>>>>>

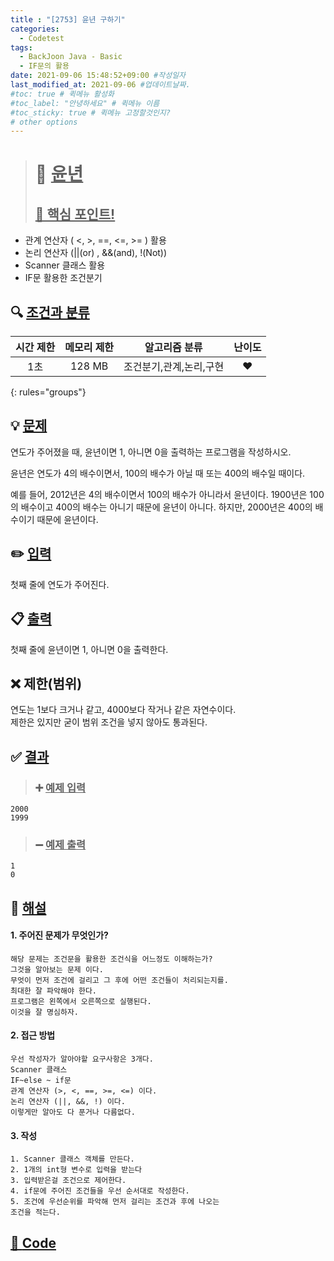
 ```yaml
---
title : "[2753] 윤년 구하기"
categories:
  - Codetest
tags:
  - BackJoon Java - Basic
  - IF문의 활용
date: 2021-09-06 15:48:52+09:00 #작성일자
last_modified_at: 2021-09-06 #업데이트날짜.
#toc: true # 퀵메뉴 활성화
#toc_label: "안녕하세요" # 퀵메뉴 이름
#toc_sticky: true # 퀵메뉴 고정할것인지?
# other options
---
```

> # 📜 <u>윤년</u> 
> ## <u>📌 핵심 포인트!</u> 
* 관계 연산자 ( <, >, ==, <=, >= ) 활용
*  논리 연산자 (||(or) , &&(and), !(Not))
*  Scanner 클래스 활용
*  IF문 활용한 조건분기


## 🔍 <u>조건과 분류</u>

| 시간 제한  | 메모리 제한  |  알고리즘 분류 | 난이도 
|:-------------:|:---------------:|:-----------:|:---------:
| 1초     | 128 MB | 조건분기,관계,논리,구현 | ❤️ 
{: rules="groups"}

## 💡 <u>문제</u> 
연도가 주어졌을 때, 윤년이면 1, 아니면 0을 출력하는 프로그램을 작성하시오.

윤년은 연도가 4의 배수이면서, 100의 배수가 아닐 때 또는 400의 배수일 때이다.

예를 들어, 2012년은 4의 배수이면서 100의 배수가 아니라서 윤년이다. 1900년은 100의 배수이고 400의 배수는 아니기 때문에 윤년이 아니다. 하지만, 2000년은 400의 배수이기 때문에 윤년이다.

## ✏️ <u>입력</u>
첫째 줄에 연도가 주어진다. 

## 📋 <u>출력</u>
첫째 줄에 윤년이면 1, 아니면 0을 출력한다.

## ❌ 제한(범위)
연도는 1보다 크거나 같고, 4000보다 작거나 같은 자연수이다.  
제한은 있지만 굳이 범위 조건을 넣지 않아도 통과된다.


## ✅ <u>결과</u>
> ### ➕ <u>예제 입력</u>
	2000
	1999
	
> ### ➖ <u>예제 출력</u>
	1
	0

## 💭 <u>해설</u>
#### 1. 주어진 문제가 무엇인가?
	해당 문제는 조건문을 활용한 조건식을 어느정도 이해하는가?
	그것을 알아보는 문제 이다.
	무엇이 먼저 조건에 걸리고 그 후에 어떤 조건들이 처리되는지를. 
	최대한 잘 파악해야 한다.
	프로그램은 왼쪽에서 오른쪽으로 실행된다.
	이것을 잘 명심하자.

#### 2. 접근 방법
	우선 작성자가 알아야할 요구사항은 3개다.
	Scanner 클래스
	IF~else ~ if문
	관계 연산자 (>, <, ==, >=, <=) 이다.
	논리 연산자 (||, &&, !) 이다.
	이렇게만 알아도 다 푼거나 다름없다.

#### 3. 작성
	1. Scanner 클래스 객체를 만든다.
	2. 1개의 int형 변수로 입력을 받는다
	3. 입력받은걸 조건으로 제어한다.
	4. if문에 주어진 조건들을 우선 순서대로 작성한다.
	5. 조건에 우선순위를 파악해 먼저 걸리는 조건과 후에 나오는 
	조건을 적는다.
	

## <u>📖 <u>Code</u>
<script src="https://gist.github.com/Cononi/a5b9f398bf10e291060fbc9681c009e5.js"></script>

<<<<<

Work request -
Tell how many lines of the records above contain "배수이면서", replying with the number only.

Written response -
2